Donde cambian las nubes
El quiosco era como una isla en medio del parque. Roberto madrugaba antes que el sol, y al levantar la persiana, el aire se llenaba de un olor a tinta fresca, humo de tabaco y un ligero aroma a café, que llevaba en un viejo termo metálico abollado por el uso.
Era un hombre menudo, de hablar pausado, como midiendo cada palabra. Mirada penetrante, tras unas gafas de pasta que descansaban, caídas, sobre su nariz, con las que parecía que observaba todo como con una lupa.
No era solo un lugar para comprar la prensa o pitillos; allí la vida se veía de otra manera.
Los vecinos decían que Roberto hablaba como si cada cosa que decía estuviera destinada a ser recordada. Él nunca respondía directamente, pero, mientras se encogía de hombros y se ajustaba las gafas, soltaba frases que parecían sentencias.
—Hoy el día ha amanecido cubierto —dijo un cliente al comprarle El País.
—¿Cubierto? —replicó Roberto—. El cielo está como nuestras ilusiones cuando chocan con la realidad. Al menos las nubes cambian. Nosotros seguimos esperando a que algo cambie; nos prometen futuros soleados que nunca llegan.
El hombre se fue murmurando: a veces la sabiduría está donde menos la esperas.
Con el tiempo, la gente acudía no solo a comprar, sino también a hablar, a buscar consejo. Una joven, con gesto ansioso, le confesó:
—No sé si dejar mi trabajo; es seguro, pero me está consumiendo.
—Si un trabajo te seca por dentro, ya sabes… A la larga esa seguridad, que parece cómoda, es una cárcel y lo peor es que no ves las rejas.
La joven lo miró como si hubiera oído la palabra de dios.
Días después, volvió sonriendo; había dado el paso. Así, día tras día, unas palabras para esto, otras para aquello; su fama de consejero creció. Las cosas que Roberto decía eran sensatas, acertadas y el quiosco se convirtió en una especie de consultorio para todo.
Un anciano le habló sobre la venta de su casa; le daba morriña hacerlo, había nacido allí, pero era muy grande para él.
—La casa es como la piel de uno y venderla es como mudar la piel. Duele y durante un tiempo te sentirás como perdido, desnudo, pero debes preguntarte si con tu nueva piel te irá mejor o no.
Una pareja dudaba si casarse y fueron al quiosco a consultar a Roberto.
—El matrimonio —les dijo— es como comprar un coche nuevo, al principio huele a nuevo y todo va fino. La prueba viene más tarde cuando empiezan las averías.
No siempre todos salían conformes con sus palabras. Una tarde, una mujer se acercó al quiosco y entre sollozos le confesó que sospechaba que su marido la engañaba.
—Hay verdades que son como el fuego —dijo después de un rato, como si sopesara, una a una, las palabras que pronunciaba—. Si tienes cuidado, te da luz y calor, pero si soplas, se produce un incendio. Pregúntate qué es lo que quieres.
La mujer se fue en silencio, no sabía si las palabras le habían consolado o herido.

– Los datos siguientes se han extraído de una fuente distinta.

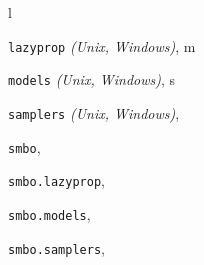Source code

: \documentclass[letterpaper,10pt,english]{sphinxmanual}
\begin{document}
\renewcommand{\indexname}{Python Module Index}
\begin{theindex}
\def\bigletter#1{{\Large\sffamily#1}\nopagebreak\vspace{1mm}}
\bigletter{l}
\item {\texttt{lazyprop}} \emph{(Unix, Windows)}, \pageref{index:module-lazyprop}
\indexspace
\bigletter{m}
\item {\texttt{models}} \emph{(Unix, Windows)}, \pageref{index:module-models}
\indexspace
\bigletter{s}
\item {\texttt{samplers}} \emph{(Unix, Windows)}, \pageref{index:module-samplers}
\item {\texttt{smbo}}, \pageref{index:module-smbo}
\item {\texttt{smbo.lazyprop}}, \pageref{index:module-smbo.lazyprop}
\item {\texttt{smbo.models}}, \pageref{index:module-smbo.models}
\item {\texttt{smbo.samplers}}, \pageref{index:module-smbo.samplers}
\end{theindex}

\renewcommand{\indexname}{Index}
\printindex
\end{document}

El rumor sobre sus consejos se comentaban en la peluquería, la panadería, el bar… Al final, aunque las frases a veces se deformaran, en lo que todos coincidían era en que Roberto tenía algo de sabio.
Todos le tenían por un hombre juicioso y prudente, incluso algunos decían, que debía escribir un libro con sus historias. Él se reía cuando oía estas cosas.
—Los libros los escriben quienes necesitan que los escuchen. Yo, no lo necesito.
Un día, un niño pequeño se acercó a comprar un sobre de cromos y, con la ingenuidad de la edad, le preguntó:
—¿Por qué se esconde el sol al final del día?
Roberto sonrió mirando al fondo, donde comenzaban los árboles del parque.
—El sol también necesita descansar tras estar todo el día con nosotros —respondió al chaval—. Así nos recuerda que nada es eterno, cada mañana nace y cada atardecer se va; un aviso de que nada dura eternamente.
El niño se fue con sus cromos y los que le escuchaban se quedaron en silencio.
Nadie sabía si Roberto vendía periódicos o pedacitos de sabiduría empaquetados en frases, pero corrían de boca en boca, dejando una huella casi imperceptible, aunque indeleble.